Tuesday, April 28, 2015

Mark Gross - Blackside

Styles: Saxophone Jazz
Year: 2012
File: MP3@320K/s
Time: 62:52
Size: 144,4 MB
Art: Front

(5:04)  1. On the Backside
(6:27)  2. Evocations
(3:33)  3. Choro Bandido
(5:21)  4. Volare
(4:20)  5. Bangalore
(5:41)  6. Sabe Você
(6:03)  7. Cherry Picker
(9:19)  8. Name Game
(6:44)  9. Straphangin'
(4:40) 10. Meadows
(5:36) 11. Knocks Me Off My Feet

Mark Gross is not a composer and hadn’t headlined an album for many years before Blackside. But the saxophonist does possess ample and esteemed experience in both big bands and small ensembles, and was thus able to assemble a top-notch band for this project. He is also creatively capable in myriad styles, ranging from bop through funk, calypso, R&B and Brazilian pop. All these circumstances made choosing the right material problematically open-ended, but Gross and producer/label owner John Lee resolved the issue by selecting songs they like and believe to be underexposed.
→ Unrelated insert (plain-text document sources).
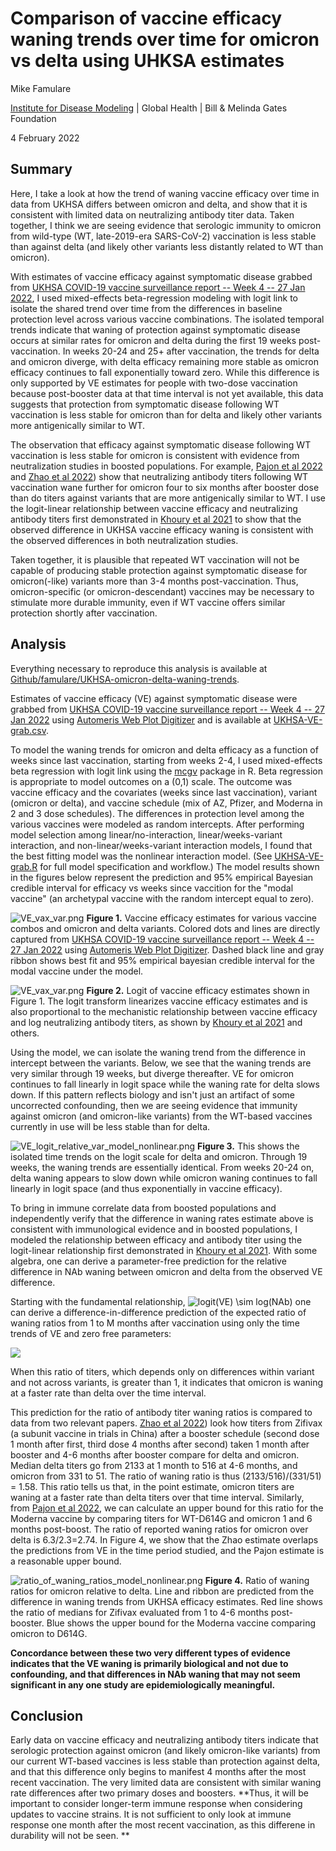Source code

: # Comparison of vaccine efficacy waning trends over time for omicron vs delta using UHKSA estimates
Mike Famulare

[Institute for Disease Modeling](www.idmod.org) | Global Health | Bill \& Melinda Gates Foundation

4 February 2022

## Summary

Here, I take a look at how the trend of waning vaccine efficacy over time in data from UKHSA differs between omicron and delta, and show that it is consistent with limited data on neutralizing antibody titer data. Taken together, I think we are seeing evidence that serologic immunity to omicron from wild-type (WT, late-2019-era SARS-CoV-2) vaccination is less stable than against delta (and likely other variants less distantly related to WT than omicron).

With estimates of vaccine efficacy against symptomatic disease grabbed from [UKHSA COVID-19 vaccine surveillance report -- Week 4 -- 27 Jan 2022](https://assets.publishing.service.gov.uk/government/uploads/system/uploads/attachment_data/file/1050721/Vaccine-surveillance-report-week-4.pdf), I used mixed-effects beta-regression modeling with logit link to isolate the shared trend over time from the differences in baseline protection level across various vaccine combinations. The isolated temporal trends indicate that waning of protection against symptomatic disease occurs at similar rates for omicron and delta during the first 19 weeks post-vaccination. In weeks 20-24 and 25+ after vaccination, the trends for delta and omicron diverge, with delta efficacy remaining more stable as omicron efficacy continues to fall exponentially toward zero. While this difference is only supported by VE estimates for people with two-dose vaccination because post-booster data at that time interval is not yet available, this data suggests that protection from symptomatic disease following WT vaccination is less stable for omicron than for delta and likely other variants more antigenically similar to WT.  

The observation that efficacy against symptomatic disease following WT vaccination is less stable for omicron is consistent with evidence from neutralization studies in boosted populations. For example, [Pajon et al 2022](https://t.co/lBxMqBjWpL) and [Zhao et al 2022](https://t.co/mswdI6Lqxk)) show that neutralizing antibody titers following WT vaccination wane further for omicron four to six months after booster dose than do titers against variants that are more antigenically similar to WT. I use the logit-linear relationship between vaccine efficacy and neutralizing antibody titers first demonstrated in [Khoury et al 2021](https://www.nature.com/articles/s41591-021-01377-8) to show that the observed difference in UKHSA vaccine efficacy waning is consistent with the observed differences in both neutralization studies. 

Taken together, it is plausible that repeated WT vaccination will not be capable of producing stable protection against symptomatic disease for omicron(-like) variants more than 3-4 months post-vaccination.  Thus, omicron-specific (or omicron-descendant) vaccines may be necessary to stimulate more durable immunity, even if WT vaccine offers similar protection shortly after vaccination. 

## Analysis

Everything necessary to reproduce this analysis is available at [Github/famulare/UKHSA-omicron-delta-waning-trends](https://github.com/famulare/UKHSA-omicron-delta-waning-trends).

Estimates of vaccine efficacy (VE) against symptomatic disease were grabbed from [UKHSA COVID-19 vaccine surveillance report -- Week 4 -- 27 Jan 2022](https://assets.publishing.service.gov.uk/government/uploads/system/uploads/attachment_data/file/1050721/Vaccine-surveillance-report-week-4.pdf) using [Automeris Web Plot Digitizer](https://automeris.io/WebPlotDigitizer/) and is available at [UKHSA-VE-grab.csv](UKHSA-VE-grab.csv).

To model the waning trends for omicron and delta efficacy as a function of weeks since last vaccination, starting from weeks 2-4, I used mixed-effects beta regression with logit link using the [mcgv](https://rdrr.io/cran/mgcv/) package in R. Beta regression is appropriate to model outcomes on a (0,1) scale. The outcome was vaccine efficacy and the covariates (weeks since last vaccination), variant (omicron or delta), and vaccine schedule (mix of AZ, Pfizer, and Moderna in 2 and 3 dose schedules). The differences in protection level among the various vaccines were modeled as random intercepts. After performing model selection among linear/no-interaction, linear/weeks-variant interaction, and non-linear/weeks-variant interaction models, I found that the best fitting model was the nonlinear interaction model. (See [UKHSA-VE-grab.R](UKHSA-VE-grab.R) for full model specification and workflow.) The model results shown in the figures below represent the prediction and 95\% empirical Bayesian credible interval for efficacy vs weeks since vaccition for the "modal vaccine" (an archetypal vaccine with the random intercept equal to zero). 

![VE_vax_var.png](VE_vax_var_model_nonlinear.png)
**Figure 1.** Vaccine efficacy estimates for various vaccine combos and omicron and delta variants. Colored dots and lines are directly captured from [UKHSA COVID-19 vaccine surveillance report -- Week 4 -- 27 Jan 2022](https://assets.publishing.service.gov.uk/government/uploads/system/uploads/attachment_data/file/1050721/Vaccine-surveillance-report-week-4.pdf) using [Automeris Web Plot Digitizer](https://automeris.io/WebPlotDigitizer/). Dashed black line and gray ribbon shows best fit and 95\% empirical bayesian credible interval for the modal vaccine under the model.

![VE_vax_var.png](VE_logit_vax_var_model_nonlinear.png)
**Figure 2.** Logit of vaccine efficacy estimates shown in Figure 1. The logit transform linearizes vaccine efficacy estimates and is also proportional to the mechanistic relationship between vaccine efficacy and log neutralizing antibody titers, as shown by [Khoury et al 2021](https://www.nature.com/articles/s41591-021-01377-8) and others.

Using the model, we can isolate the waning trend from the difference in intercept between the variants. Below, we see that the waning trends are very similar through 19 weeks, but diverge thereafter. VE for omicron continues to fall linearly in logit space while the waning rate for delta slows down. If this pattern reflects biology and isn't just an artifact of some uncorrected confounding, then we are seeing evidence that immunity against omicron (and omicron-like variants) from the WT-based vaccines currently in use will be less stable than for delta. 

![VE_logit_relative_var_model_nonlinear.png](VE_logit_relative_var_model_nonlinear.png)
**Figure 3.** This shows the isolated time trends on the logit scale for delta and omicron. Through 19 weeks, the waning trends are essentially identical. From weeks 20-24 on, delta waning appears to slow down while omicron waning continues to fall linearly in logit space (and thus exponentially in vaccine efficacy). 

To bring in immune correlate data from boosted populations and independently verify that the difference in waning rates estimate above is consistent with immunological evidence and in boosted populations, I modeled the relationship between efficacy and antibody titer using the logit-linear relationship first demonstrated in [Khoury et al 2021](https://www.nature.com/articles/s41591-021-01377-8). With some algebra, one can derive a parameter-free prediction for the relative difference in NAb waning between omicron and delta from the observed VE difference. 

Starting with the fundamental relationship,
![logit(VE) \sim log(NAb)](https://latex.codecogs.com/svg.image?%5Ctextrm%7Blogit%7D(V%5C!E)&space;%5Csim&space;%5Clog(N%5C!Ab)) 
one can derive a difference-in-difference prediction of the expected ratio of waning ratios from 1 to M months after vaccination using only the time trends of VE and zero free parameters:

![](diff-in-diff.svg)

When this ratio of titers, which depends only on differences within variant and not across variants, is greater than 1, it indicates that omicron is waning at a faster rate than delta over the time interval. 

This prediction for the ratio of antibody titer waning ratios is compared to data from two relevant papers. [Zhao et al 2022](https://t.co/mswdI6Lqxk)) look how titers from Zifivax (a subunit vaccine in trials in China) after a booster schedule (second dose 1 month after first, third dose 4 months after second) taken 1 month after booster and 4-6 months after booster compare for delta and omicron.  Median delta titers go from 2133 at 1 month to 516 at 4-6 months, and omicron from 331 to 51.  The ratio of waning ratio is thus (2133/516)/(331/51) = 1.58. This ratio tells us that, in the point estimate, omicron titers are waning at a faster rate than delta titers over that time interval. Similarly, from [Pajon et al 2022](https://t.co/lBxMqBjWpL), we can calculate an upper bound for this ratio for the Moderna vaccine by comparing titers for WT-D614G and omicron 1 and 6 months post-boost. The ratio of reported waning ratios for omicron over delta is 6.3/2.3=2.74.  In Figure 4, we show that the Zhao estimate overlaps the predictions from VE in the time period studied, and the Pajon estimate is a reasonable upper bound.

![ratio_of_waning_ratios_model_nonlinear.png](ratio_of_waning_ratios_model_nonlinear.png)
**Figure 4.** Ratio of waning ratios for omicron relative to delta. Line and ribbon are predicted from the difference in waning trends from UKHSA efficacy estimates. Red line shows the ratio of medians for Zifivax evaluated from 1 to 4-6 months post-booster. Blue shows the upper bound for the Moderna vaccine comparing omicron to D614G.  

**Concordance between these two very different types of evidence indicates that the VE waning is primarily biological and not due to confounding, and that differences in NAb waning that may not seem significant in any one study are epidemiologically meaningful.**

## Conclusion

Early data on vaccine efficacy and neutralizing antibody titers indicate that serologic protection against omicron (and likely omicron-like variants) from our current WT-based vaccines is less stable than protection against delta, and that this difference only begins to manifest 4 months after the most recent vaccination. The very limited data are consistent with similar waning rate differences after two primary doses and boosters.  **Thus, it will be important to consider longer-term immune response when considering updates to vaccine strains. It is not sufficient to only look at immune response one month after the most recent vaccination, as this differene in durability will not be seen. **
The result is a fascinating collection with a checkerboard sensibility. Tunes associated with Randy and Michael Brecker are prominent in the mix, but none are from the classic Brecker Brothers discs of the mid-’70s. Instead, Gross goes to the group’s final two records in the early ’90s for the brawny funk of “On the Backside” and then “Evocations” (co-written by Michael Brecker and Chris Botti), the latter boasting a creamy arrangement for a chorus of horns. He dips into Randy Brecker’s obscure 1969 disc, Score, for Hal Galper’s “Name Game” (a showcase for trumpeter Freddie Hendrix) and Brecker’s own “Bangalore,” which Gross galvanizes with a bounce and angularity akin to John Coltrane via Michael Brecker. And he reprises the groove-oriented “Straphangin’,” the title tune from a 1980 Brecker Brothers record. All good stuff, but even on the lesser-known material, it is hard to top the Brecker Brothers at their own game.

Ironically, pianist Cyrus Chestnut trumps all the Brecker covers with “Cherry Picker,” which opens like Ramsey Lewis sitting in with the Crusaders and then goes for some radio-friendly funky bop, with Gross growling on alto. Chestnut beautifully supports Gross’ voluptuous horn on “Sabe Você,” one of two pre-Tropicália Brazilian pop songs on Blackside. Another left-field delight is “Volare,” a musical piece of provolone that the superb band (bassist Dezron Douglas and drummer Greg Hutchinson round out the core quintet with Gross, Chestnut and Hendrix) dresses up for Broadway and then sidles into a sunny bop-swing swagger. The closer is Stevie Wonder’s “Knocks Me Off My Feet,” played straight and seductively. ~ Britt Robson  http://jazztimes.com/articles/97420-blackside-mark-gross

Personnel: Mark Gross (soprano saxophone, alto saxophone); Yotam (guitar); Freddie Hendrix (trumpet, flugelhorn); Cyrus Chestnut (piano, organ); Greg Hutchinson (drums); Vanderlei Pereira (percussion).